Your assignment
I need every line of the material below that includes the string "https".

Material to process below:

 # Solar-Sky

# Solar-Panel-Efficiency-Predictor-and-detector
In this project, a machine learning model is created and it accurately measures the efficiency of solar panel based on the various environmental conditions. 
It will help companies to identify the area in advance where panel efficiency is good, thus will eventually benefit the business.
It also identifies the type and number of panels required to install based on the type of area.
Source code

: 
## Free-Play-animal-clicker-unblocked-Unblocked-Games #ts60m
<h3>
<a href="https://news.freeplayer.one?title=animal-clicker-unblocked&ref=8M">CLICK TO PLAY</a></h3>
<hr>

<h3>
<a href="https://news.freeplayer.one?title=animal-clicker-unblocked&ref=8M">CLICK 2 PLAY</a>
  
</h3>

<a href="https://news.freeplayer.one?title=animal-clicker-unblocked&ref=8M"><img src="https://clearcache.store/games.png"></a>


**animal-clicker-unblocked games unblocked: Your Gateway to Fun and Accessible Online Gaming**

End of Material to process.

Exercise result
<a href="https://news.freeplayer.one?title=animal-clicker-unblocked&ref=8M">CLICK TO PLAY</a></h3>
<a href="https://news.freeplayer.one?title=animal-clicker-unblocked&ref=8M">CLICK 2 PLAY</a>
<a href="https://news.freeplayer.one?title=animal-clicker-unblocked&ref=8M"><img src="https://clearcache.store/games.png"></a>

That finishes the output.